**MATERIAL PROVIDED**
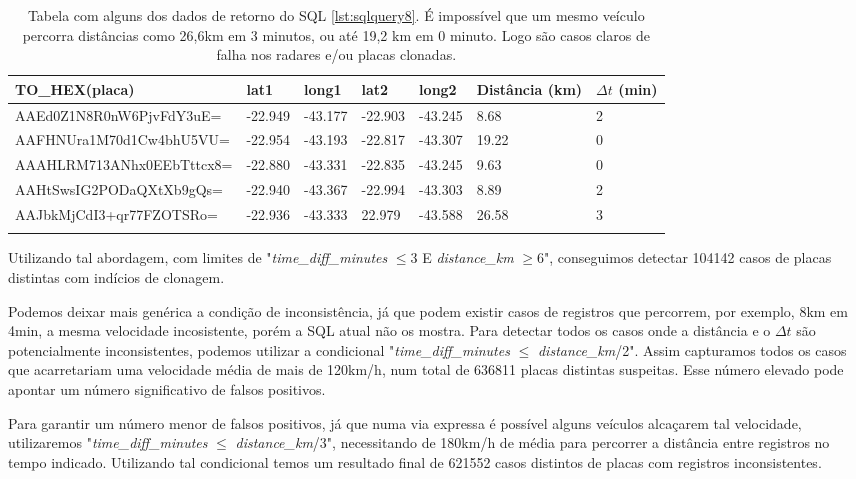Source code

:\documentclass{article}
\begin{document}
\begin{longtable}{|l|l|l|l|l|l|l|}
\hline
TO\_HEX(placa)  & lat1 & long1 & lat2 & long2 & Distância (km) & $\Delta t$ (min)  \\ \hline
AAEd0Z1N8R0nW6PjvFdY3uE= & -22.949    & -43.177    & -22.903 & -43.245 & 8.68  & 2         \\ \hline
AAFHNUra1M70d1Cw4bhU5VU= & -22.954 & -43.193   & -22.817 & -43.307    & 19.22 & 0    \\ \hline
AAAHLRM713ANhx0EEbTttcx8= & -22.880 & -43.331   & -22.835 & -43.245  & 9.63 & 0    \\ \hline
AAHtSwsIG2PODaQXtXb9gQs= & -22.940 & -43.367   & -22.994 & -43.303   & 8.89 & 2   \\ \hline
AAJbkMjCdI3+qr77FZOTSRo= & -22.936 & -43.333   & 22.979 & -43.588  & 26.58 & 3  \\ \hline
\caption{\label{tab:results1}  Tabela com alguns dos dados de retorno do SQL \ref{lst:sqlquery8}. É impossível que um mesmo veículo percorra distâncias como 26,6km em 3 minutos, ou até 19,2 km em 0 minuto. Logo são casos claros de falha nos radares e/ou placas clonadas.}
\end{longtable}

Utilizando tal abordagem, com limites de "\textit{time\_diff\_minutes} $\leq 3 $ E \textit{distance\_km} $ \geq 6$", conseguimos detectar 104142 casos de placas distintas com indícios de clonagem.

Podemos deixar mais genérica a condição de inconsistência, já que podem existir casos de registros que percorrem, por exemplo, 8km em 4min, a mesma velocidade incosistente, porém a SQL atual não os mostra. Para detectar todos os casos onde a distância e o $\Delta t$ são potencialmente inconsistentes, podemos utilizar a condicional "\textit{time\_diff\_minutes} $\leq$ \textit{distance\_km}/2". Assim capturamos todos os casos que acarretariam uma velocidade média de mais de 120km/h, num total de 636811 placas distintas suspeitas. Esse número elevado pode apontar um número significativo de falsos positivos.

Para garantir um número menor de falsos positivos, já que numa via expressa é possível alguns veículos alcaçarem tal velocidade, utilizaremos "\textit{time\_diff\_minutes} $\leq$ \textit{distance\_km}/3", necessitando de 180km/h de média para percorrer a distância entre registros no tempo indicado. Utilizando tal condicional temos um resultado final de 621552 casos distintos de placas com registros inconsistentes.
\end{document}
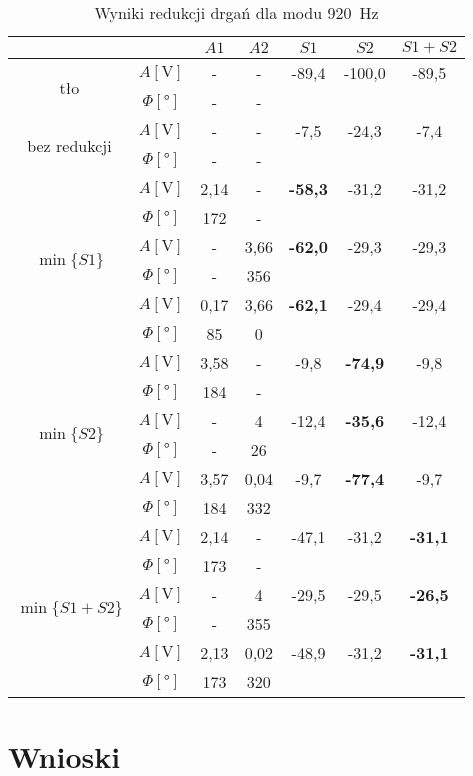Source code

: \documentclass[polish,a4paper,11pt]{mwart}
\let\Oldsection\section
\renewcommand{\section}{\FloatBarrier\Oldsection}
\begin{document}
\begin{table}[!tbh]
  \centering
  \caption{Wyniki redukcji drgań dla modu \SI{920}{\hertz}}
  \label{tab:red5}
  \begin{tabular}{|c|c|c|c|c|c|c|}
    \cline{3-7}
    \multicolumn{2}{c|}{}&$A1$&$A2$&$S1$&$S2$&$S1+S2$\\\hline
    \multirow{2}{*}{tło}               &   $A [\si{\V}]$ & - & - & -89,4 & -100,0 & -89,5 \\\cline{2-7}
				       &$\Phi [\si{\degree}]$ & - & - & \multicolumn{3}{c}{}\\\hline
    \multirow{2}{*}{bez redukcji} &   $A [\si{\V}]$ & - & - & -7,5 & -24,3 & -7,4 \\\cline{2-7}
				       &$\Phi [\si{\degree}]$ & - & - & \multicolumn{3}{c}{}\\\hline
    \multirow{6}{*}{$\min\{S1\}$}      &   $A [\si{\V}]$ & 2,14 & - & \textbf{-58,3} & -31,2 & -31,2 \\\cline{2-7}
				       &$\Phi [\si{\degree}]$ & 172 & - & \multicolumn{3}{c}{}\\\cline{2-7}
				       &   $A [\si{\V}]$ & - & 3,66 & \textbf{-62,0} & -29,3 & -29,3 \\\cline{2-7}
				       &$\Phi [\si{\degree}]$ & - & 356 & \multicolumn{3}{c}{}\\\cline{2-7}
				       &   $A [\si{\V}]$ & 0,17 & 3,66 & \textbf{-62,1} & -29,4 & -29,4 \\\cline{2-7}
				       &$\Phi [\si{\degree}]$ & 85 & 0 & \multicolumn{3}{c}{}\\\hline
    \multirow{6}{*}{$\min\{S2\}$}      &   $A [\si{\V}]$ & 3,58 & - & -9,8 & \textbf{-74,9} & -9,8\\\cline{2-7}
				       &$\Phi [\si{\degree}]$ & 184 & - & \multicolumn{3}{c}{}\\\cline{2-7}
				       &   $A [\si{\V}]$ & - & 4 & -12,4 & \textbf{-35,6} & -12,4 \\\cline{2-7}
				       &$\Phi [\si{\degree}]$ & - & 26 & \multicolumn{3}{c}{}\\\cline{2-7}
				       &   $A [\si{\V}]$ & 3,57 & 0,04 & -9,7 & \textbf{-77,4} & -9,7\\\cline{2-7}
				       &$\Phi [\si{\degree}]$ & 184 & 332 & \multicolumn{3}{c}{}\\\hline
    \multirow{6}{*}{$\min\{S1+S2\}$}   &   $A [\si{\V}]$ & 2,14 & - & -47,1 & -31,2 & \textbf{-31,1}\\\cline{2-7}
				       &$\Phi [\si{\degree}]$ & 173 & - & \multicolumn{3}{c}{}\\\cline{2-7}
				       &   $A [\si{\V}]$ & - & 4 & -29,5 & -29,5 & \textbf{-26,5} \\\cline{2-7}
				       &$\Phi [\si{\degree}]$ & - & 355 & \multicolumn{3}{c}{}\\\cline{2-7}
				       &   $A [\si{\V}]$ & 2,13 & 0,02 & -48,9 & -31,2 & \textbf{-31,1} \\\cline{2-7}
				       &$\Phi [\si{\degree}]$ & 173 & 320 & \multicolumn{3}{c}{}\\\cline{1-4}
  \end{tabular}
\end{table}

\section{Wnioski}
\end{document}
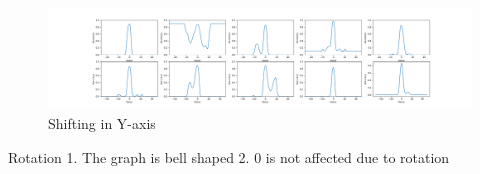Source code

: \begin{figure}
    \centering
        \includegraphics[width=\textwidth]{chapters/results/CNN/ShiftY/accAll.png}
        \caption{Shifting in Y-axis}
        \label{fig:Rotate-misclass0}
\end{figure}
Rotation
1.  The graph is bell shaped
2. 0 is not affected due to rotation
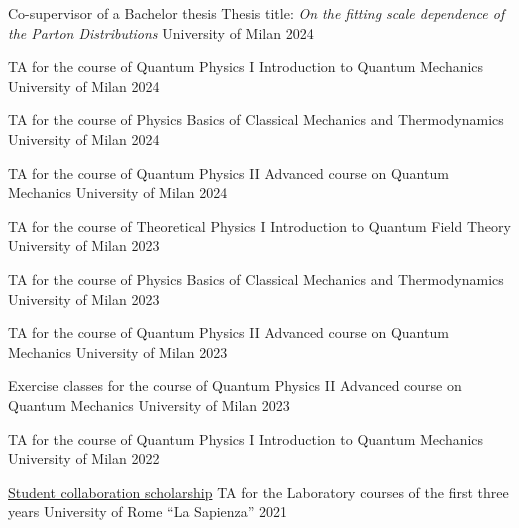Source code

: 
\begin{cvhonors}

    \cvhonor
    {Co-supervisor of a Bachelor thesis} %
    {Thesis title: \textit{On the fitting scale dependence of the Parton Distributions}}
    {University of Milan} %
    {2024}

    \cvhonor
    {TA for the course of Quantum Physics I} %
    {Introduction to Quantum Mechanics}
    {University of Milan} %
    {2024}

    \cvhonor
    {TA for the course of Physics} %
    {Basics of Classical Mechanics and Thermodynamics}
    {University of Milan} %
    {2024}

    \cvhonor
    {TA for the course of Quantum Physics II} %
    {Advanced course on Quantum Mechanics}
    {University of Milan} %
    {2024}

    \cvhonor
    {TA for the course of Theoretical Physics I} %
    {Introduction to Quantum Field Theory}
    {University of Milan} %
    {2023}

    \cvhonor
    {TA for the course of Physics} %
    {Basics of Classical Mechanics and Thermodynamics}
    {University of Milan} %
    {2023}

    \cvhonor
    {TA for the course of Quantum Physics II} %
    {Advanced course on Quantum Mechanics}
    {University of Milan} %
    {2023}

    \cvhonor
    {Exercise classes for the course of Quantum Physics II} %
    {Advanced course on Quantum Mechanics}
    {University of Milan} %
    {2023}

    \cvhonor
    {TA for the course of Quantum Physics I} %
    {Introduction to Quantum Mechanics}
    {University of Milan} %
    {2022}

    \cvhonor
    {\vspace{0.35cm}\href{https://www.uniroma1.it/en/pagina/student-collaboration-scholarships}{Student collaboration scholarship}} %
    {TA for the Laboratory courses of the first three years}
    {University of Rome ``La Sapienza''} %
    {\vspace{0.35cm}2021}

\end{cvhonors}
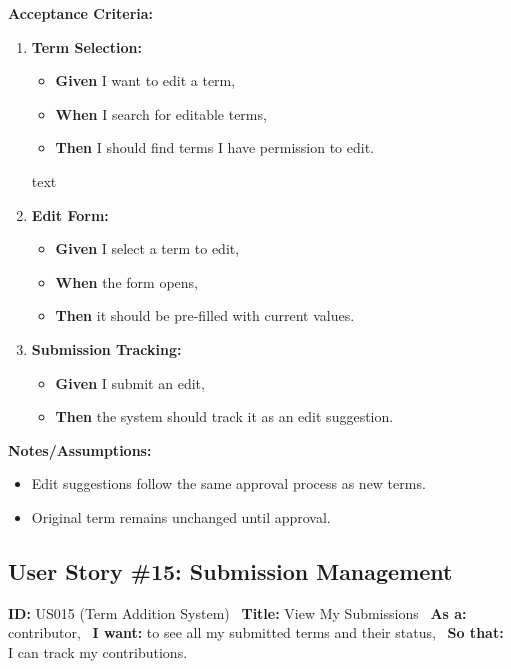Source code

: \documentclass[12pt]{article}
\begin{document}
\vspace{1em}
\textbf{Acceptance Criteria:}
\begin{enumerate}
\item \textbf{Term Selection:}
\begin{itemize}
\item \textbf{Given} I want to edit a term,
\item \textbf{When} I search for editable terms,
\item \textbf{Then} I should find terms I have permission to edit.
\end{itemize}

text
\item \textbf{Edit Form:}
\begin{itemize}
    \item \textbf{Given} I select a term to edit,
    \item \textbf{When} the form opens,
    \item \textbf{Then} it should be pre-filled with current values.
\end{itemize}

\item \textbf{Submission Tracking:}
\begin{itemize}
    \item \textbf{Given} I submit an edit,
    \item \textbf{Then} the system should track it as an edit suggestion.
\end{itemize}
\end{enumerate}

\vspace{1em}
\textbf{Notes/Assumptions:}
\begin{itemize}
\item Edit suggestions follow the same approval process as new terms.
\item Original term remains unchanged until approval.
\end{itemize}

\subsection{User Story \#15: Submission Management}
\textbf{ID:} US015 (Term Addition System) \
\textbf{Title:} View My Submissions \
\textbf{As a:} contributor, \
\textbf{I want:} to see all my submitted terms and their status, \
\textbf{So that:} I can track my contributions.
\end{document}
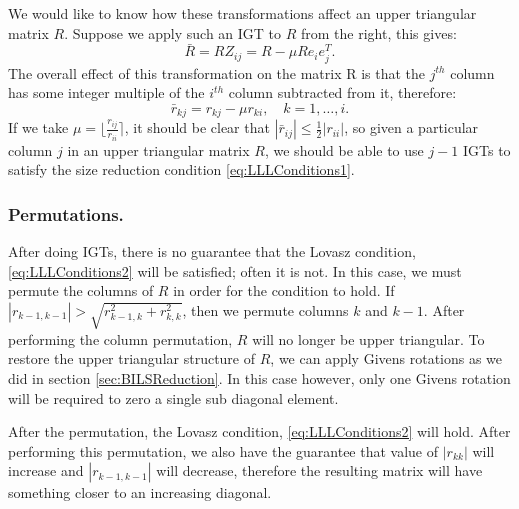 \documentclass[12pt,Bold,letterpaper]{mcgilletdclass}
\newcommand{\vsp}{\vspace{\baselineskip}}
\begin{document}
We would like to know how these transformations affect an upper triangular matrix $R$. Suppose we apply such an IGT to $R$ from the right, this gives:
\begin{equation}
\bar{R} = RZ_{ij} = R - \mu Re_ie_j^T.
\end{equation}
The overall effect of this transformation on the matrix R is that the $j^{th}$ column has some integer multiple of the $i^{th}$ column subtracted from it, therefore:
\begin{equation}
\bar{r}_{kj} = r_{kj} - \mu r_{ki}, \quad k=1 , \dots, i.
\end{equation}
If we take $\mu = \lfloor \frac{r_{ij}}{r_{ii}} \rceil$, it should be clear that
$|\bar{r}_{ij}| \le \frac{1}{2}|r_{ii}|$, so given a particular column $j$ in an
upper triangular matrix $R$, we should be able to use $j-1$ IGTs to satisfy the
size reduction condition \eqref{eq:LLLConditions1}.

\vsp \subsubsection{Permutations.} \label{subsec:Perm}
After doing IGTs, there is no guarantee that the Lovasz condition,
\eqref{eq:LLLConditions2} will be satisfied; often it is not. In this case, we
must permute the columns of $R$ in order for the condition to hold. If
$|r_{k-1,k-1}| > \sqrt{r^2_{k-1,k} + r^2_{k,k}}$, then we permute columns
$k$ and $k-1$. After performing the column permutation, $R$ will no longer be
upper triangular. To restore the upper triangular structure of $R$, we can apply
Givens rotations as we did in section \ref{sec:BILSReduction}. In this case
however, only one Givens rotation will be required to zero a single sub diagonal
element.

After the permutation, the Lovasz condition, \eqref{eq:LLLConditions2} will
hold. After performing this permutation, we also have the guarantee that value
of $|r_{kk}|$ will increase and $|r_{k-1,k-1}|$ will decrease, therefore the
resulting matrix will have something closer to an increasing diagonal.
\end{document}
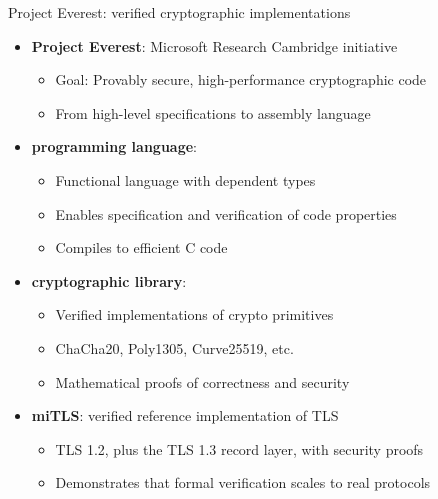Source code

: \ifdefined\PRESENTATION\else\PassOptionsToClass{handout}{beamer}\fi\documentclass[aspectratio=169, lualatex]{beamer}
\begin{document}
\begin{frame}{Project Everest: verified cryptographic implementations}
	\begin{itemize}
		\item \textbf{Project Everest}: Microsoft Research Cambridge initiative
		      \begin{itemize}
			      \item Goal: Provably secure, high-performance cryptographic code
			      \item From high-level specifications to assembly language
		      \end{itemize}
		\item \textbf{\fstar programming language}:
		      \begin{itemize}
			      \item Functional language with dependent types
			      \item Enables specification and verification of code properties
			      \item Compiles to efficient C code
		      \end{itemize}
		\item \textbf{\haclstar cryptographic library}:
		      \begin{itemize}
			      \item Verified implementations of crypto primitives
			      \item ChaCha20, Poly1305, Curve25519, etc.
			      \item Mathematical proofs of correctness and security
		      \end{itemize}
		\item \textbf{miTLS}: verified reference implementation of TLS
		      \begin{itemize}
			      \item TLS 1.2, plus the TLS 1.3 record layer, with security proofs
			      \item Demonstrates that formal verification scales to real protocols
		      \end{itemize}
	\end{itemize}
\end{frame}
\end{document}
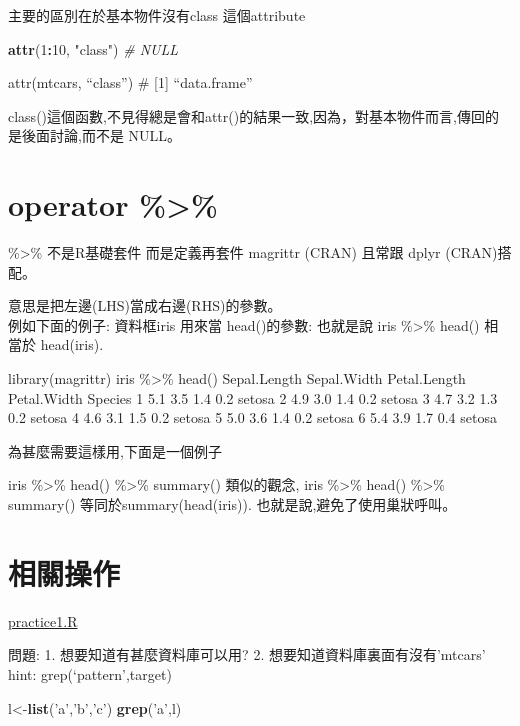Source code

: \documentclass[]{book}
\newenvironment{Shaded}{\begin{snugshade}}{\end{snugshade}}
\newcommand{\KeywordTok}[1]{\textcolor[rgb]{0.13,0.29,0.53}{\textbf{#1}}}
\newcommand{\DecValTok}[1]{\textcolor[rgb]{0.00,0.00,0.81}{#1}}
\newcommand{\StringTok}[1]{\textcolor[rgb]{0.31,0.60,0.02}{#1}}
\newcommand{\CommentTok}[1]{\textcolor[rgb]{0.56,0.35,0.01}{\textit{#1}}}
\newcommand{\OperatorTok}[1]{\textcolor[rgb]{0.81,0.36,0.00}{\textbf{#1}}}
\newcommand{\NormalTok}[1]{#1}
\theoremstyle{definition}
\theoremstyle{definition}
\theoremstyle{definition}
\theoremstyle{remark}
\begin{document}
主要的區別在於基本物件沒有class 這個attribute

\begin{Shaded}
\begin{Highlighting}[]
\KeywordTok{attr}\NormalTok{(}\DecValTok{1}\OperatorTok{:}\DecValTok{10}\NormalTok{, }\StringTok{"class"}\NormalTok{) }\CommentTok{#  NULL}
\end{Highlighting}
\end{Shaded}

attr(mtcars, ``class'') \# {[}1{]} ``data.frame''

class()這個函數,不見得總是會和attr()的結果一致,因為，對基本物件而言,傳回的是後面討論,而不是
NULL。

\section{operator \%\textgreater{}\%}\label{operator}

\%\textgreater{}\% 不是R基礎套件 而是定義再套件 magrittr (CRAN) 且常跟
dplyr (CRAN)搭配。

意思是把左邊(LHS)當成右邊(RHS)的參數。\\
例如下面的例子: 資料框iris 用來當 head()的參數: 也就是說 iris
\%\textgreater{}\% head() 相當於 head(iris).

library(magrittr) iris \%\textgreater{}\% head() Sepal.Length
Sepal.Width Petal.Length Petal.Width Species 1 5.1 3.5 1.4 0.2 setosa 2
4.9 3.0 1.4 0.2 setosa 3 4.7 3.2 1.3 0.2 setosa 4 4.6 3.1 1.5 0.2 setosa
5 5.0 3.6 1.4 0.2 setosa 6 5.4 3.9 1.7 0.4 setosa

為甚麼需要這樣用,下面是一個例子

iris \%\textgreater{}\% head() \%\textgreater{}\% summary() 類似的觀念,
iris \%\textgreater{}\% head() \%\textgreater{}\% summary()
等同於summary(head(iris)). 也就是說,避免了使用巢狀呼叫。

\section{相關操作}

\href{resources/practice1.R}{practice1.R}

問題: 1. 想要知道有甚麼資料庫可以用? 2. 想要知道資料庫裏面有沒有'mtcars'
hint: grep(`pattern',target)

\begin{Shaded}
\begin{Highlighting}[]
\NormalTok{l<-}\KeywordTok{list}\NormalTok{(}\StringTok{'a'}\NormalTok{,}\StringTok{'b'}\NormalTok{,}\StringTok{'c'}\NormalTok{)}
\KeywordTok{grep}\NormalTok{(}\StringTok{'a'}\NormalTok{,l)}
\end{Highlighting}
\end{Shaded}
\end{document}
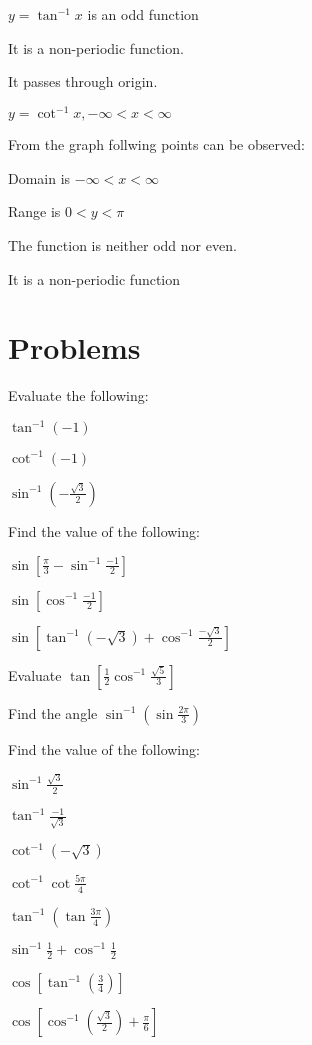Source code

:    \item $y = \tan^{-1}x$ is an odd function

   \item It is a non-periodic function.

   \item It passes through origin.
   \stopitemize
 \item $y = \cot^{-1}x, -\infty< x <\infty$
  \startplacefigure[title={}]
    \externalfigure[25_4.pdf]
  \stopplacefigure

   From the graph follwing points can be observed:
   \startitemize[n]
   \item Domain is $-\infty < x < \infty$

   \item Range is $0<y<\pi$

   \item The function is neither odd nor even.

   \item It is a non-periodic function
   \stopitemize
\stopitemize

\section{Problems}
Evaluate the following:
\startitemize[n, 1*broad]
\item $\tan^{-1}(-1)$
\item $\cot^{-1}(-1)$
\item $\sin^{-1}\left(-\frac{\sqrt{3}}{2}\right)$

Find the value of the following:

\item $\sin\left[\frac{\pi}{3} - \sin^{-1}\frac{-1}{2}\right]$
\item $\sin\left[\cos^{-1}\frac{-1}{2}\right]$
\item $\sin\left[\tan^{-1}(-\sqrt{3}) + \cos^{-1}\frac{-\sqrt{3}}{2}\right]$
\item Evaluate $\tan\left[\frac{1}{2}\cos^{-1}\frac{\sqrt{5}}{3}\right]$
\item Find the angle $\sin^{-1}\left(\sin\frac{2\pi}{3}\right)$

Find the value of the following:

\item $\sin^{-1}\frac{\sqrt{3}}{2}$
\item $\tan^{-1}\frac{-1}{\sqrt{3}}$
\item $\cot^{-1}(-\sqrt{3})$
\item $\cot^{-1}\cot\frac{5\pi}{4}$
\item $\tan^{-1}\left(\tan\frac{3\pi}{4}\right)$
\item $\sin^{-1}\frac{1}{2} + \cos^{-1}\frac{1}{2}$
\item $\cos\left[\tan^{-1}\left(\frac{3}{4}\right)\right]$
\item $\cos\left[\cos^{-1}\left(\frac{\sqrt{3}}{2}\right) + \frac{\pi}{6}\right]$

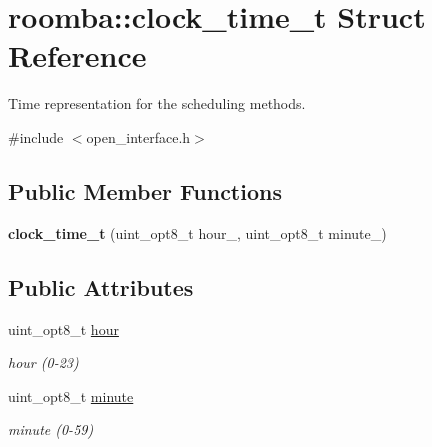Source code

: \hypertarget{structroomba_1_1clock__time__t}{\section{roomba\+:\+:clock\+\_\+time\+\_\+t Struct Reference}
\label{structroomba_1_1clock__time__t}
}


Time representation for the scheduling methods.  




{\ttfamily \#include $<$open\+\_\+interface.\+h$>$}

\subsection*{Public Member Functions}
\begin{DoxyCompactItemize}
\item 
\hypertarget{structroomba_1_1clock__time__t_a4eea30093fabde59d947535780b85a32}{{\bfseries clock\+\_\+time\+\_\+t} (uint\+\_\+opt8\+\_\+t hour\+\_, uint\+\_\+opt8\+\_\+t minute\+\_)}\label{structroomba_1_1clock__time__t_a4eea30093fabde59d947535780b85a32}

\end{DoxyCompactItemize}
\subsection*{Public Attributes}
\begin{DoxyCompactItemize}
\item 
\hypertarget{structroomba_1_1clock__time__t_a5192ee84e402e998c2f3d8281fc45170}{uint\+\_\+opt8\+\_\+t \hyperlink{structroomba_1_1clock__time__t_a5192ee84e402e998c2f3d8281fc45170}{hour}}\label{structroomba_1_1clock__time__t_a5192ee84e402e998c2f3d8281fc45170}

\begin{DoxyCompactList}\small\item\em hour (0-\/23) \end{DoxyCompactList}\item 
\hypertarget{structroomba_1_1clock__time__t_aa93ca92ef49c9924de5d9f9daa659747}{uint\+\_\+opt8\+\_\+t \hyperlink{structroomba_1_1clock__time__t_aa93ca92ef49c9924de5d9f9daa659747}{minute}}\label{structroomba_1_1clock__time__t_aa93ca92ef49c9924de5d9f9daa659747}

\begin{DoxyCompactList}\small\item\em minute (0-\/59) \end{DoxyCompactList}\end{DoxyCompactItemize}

**EXERCISE GOAL**
Take the records above from their first line through the line with "AAHtSwsIG2PODaQXtXb9gQs= & -22.940" and set those lines down word for word, minus the pictures.

**ANSWER TO THIS PROBLEM**
Source code

:\documentclass{article}
\begin{document}
\begin{longtable}{|l|l|l|l|l|l|l|}
\hline
TO\_HEX(placa)  & lat1 & long1 & lat2 & long2 & Distância (km) & $\Delta t$ (min)  \\ \hline
AAEd0Z1N8R0nW6PjvFdY3uE= & -22.949    & -43.177    & -22.903 & -43.245 & 8.68  & 2         \\ \hline
AAFHNUra1M70d1Cw4bhU5VU= & -22.954 & -43.193   & -22.817 & -43.307    & 19.22 & 0    \\ \hline
AAAHLRM713ANhx0EEbTttcx8= & -22.880 & -43.331   & -22.835 & -43.245  & 9.63 & 0    \\ \hline
AAHtSwsIG2PODaQXtXb9gQs= & -22.940 & -43.367   & -22.994 & -43.303   & 8.89 & 2   \\ \hline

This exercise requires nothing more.